### What the task requires
Go through the entries below and say how many lines contain the string "데이터베이스를"; write only that number.

### The data
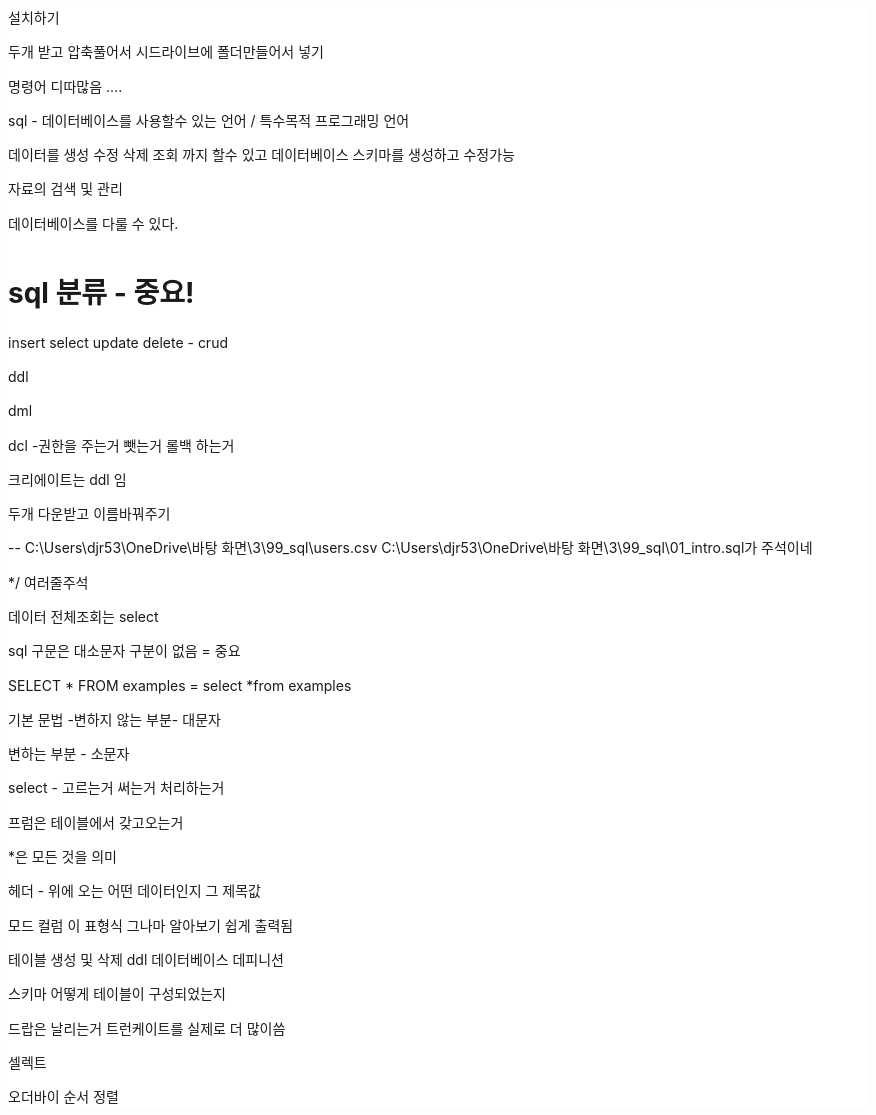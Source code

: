 설치하기 

두개 받고 압축풀어서 시드라이브에 폴더만들어서 넣기 

명령어 디따많음 .... 

sql - 데이터베이스를 사용할수 있는 언어 / 특수목적 프로그래밍 언어 

데이터를 생성 수정 삭제 조회 까지 할수 있고 데이터베이스 스키마를 생성하고 수정가능 

자료의 검색 및 관리 

데이터베이스를 다룰 수 있다. 

# 	sql 분류 - 중요!

insert select update delete - crud 

ddl 

dml 

dcl -권한을 주는거 뺏는거 롤백 하는거 

크리에이트는 ddl 임 

두개 다운받고 이름바꿔주기 

-- C:\Users\djr53\OneDrive\바탕 화면\3\99_sql\users.csv C:\Users\djr53\OneDrive\바탕 화면\3\99_sql\01_intro.sql가 주석이네 

*/ 여러줄주석

데이터 전체조회는 select 

sql 구문은 대소문자 구분이 없음 = 중요 

SELECT * FROM examples = select *from examples 

기본 문법 -변하지 않는 부분- 대문자 

변하는 부분 - 소문자 

select - 고르는거 써는거 처리하는거 

프럼은 테이블에서 갖고오는거 

*은 모든 것을 의미 

헤더 - 위에 오는 어떤 데이터인지 그 제목값 

모드 컬럼 이 표형식 그나마 알아보기 쉽게 출력됨 

테이블 생성 및 삭제 ddl 데이터베이스 데피니션 

스키마  어떻게 테이블이 구성되었는지 

드랍은 날리는거 트런케이트를 실제로 더 많이씀 

셀렉트 

오더바이 순서 정렬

### Result
2